[Collected data]
• • • •

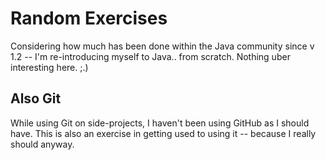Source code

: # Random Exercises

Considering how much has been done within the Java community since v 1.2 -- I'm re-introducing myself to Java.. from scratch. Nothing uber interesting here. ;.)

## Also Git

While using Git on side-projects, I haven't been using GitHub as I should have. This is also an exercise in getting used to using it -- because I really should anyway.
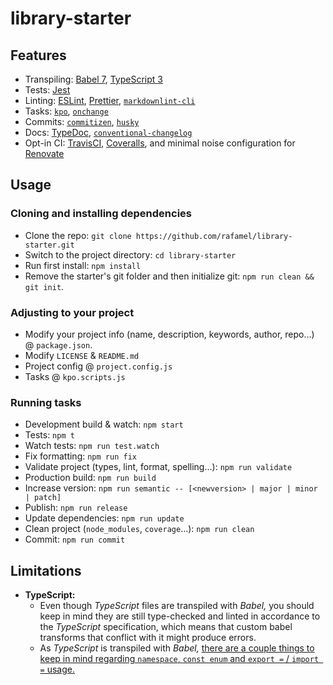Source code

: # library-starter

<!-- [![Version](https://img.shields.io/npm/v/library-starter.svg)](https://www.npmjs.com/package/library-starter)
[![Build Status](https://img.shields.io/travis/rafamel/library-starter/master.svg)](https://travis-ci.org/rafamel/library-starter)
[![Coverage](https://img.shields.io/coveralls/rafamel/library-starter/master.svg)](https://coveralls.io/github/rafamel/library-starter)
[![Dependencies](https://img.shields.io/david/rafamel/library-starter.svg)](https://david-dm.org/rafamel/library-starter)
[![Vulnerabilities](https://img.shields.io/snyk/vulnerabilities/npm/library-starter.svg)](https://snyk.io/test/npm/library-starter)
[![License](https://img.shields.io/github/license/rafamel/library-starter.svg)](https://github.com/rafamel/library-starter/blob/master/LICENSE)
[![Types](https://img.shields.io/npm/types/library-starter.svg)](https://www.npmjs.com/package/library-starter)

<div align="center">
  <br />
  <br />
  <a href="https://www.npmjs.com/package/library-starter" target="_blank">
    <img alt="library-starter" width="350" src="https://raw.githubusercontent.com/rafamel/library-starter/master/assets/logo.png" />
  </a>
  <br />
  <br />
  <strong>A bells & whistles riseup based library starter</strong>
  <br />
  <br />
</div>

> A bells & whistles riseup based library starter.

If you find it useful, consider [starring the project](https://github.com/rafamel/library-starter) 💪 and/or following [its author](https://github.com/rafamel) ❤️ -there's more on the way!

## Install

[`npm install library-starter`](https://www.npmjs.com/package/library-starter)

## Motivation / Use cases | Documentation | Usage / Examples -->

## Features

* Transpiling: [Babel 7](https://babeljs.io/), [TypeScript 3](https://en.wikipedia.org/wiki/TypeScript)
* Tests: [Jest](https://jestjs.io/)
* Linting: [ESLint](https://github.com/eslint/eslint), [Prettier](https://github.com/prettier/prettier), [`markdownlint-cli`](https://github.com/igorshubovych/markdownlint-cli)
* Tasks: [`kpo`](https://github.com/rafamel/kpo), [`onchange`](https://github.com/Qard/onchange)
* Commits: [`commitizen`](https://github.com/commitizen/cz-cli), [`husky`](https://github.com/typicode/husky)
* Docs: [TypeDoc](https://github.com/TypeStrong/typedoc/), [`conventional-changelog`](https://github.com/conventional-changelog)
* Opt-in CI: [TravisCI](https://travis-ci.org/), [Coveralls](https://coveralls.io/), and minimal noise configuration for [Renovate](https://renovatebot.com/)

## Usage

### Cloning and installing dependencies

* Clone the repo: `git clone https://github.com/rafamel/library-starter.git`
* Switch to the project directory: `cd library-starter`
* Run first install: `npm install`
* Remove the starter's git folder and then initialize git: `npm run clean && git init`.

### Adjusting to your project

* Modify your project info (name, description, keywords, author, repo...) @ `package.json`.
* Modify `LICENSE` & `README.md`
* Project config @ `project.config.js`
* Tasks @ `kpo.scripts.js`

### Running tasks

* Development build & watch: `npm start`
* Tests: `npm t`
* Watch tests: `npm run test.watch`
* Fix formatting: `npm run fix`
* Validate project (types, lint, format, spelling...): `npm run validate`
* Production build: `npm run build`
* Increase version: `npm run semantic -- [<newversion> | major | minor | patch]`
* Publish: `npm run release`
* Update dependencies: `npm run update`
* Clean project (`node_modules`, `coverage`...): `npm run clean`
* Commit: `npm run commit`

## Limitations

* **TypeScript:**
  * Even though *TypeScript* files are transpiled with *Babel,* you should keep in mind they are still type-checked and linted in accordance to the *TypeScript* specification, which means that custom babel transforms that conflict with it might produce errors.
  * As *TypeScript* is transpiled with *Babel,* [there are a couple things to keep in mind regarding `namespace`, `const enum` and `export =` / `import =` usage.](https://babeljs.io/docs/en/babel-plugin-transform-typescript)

• • • •

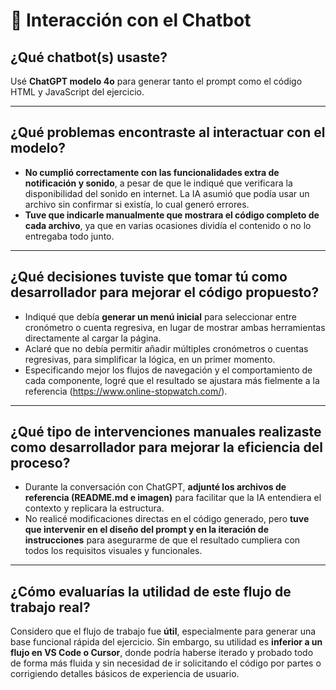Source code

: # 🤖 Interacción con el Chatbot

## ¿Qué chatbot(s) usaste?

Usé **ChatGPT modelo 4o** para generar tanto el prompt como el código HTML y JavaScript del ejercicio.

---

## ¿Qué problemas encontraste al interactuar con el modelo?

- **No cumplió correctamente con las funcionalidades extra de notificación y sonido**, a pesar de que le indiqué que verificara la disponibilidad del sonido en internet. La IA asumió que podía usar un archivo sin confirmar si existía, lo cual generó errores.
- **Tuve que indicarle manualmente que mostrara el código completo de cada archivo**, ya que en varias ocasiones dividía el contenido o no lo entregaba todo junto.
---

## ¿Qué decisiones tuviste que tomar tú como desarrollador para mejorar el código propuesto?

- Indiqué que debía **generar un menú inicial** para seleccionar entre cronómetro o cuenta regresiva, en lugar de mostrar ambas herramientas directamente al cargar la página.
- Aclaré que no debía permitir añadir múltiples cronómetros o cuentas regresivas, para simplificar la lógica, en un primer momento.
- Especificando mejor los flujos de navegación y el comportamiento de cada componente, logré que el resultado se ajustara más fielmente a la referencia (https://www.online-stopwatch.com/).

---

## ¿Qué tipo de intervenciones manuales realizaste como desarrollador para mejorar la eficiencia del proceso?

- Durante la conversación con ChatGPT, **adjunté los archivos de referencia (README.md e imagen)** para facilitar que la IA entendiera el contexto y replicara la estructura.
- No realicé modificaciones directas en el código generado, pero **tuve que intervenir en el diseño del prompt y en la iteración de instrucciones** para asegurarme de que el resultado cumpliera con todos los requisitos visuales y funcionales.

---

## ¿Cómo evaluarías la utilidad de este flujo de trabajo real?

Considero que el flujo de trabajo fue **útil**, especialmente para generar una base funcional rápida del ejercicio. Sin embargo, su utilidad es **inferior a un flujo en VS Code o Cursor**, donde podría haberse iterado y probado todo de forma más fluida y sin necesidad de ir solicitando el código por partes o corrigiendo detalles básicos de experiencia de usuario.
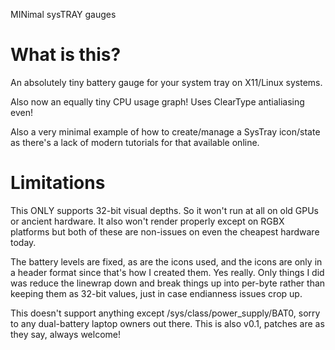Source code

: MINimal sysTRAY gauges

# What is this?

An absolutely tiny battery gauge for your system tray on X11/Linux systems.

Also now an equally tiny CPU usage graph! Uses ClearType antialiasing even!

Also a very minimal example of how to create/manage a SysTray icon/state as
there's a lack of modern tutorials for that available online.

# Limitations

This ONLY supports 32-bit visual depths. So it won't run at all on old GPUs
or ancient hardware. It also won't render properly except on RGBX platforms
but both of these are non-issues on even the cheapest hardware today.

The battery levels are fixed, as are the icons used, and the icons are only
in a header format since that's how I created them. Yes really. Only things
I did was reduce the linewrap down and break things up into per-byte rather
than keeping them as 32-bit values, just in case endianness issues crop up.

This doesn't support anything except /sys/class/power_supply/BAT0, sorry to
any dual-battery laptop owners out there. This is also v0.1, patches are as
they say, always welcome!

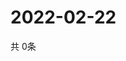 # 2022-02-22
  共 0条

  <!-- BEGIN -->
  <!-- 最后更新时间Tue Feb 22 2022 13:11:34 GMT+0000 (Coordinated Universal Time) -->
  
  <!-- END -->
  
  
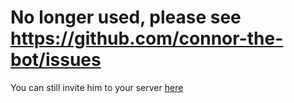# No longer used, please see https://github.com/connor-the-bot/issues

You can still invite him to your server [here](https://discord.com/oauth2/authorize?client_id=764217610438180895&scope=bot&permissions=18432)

• • • •

* **WHAT TO PRODUCE**
Only the lines above starting with the line with "The battery levels" and going on through the line with "You can still" belong in the answer; repeat them exactly, minus any picture.

* **TASK RESULT**
The battery levels are fixed, as are the icons used, and the icons are only
in a header format since that's how I created them. Yes really. Only things
I did was reduce the linewrap down and break things up into per-byte rather
than keeping them as 32-bit values, just in case endianness issues crop up.

This doesn't support anything except /sys/class/power_supply/BAT0, sorry to
any dual-battery laptop owners out there. This is also v0.1, patches are as
they say, always welcome!

 # 2022-02-22
  共 0条

  <!-- BEGIN -->
  <!-- 最后更新时间Tue Feb 22 2022 13:11:34 GMT+0000 (Coordinated Universal Time) -->
  
  <!-- END -->
  
  
# No longer used, please see https://github.com/connor-the-bot/issues

You can still invite him to your server [here](https://discord.com/oauth2/authorize?client_id=764217610438180895&scope=bot&permissions=18432)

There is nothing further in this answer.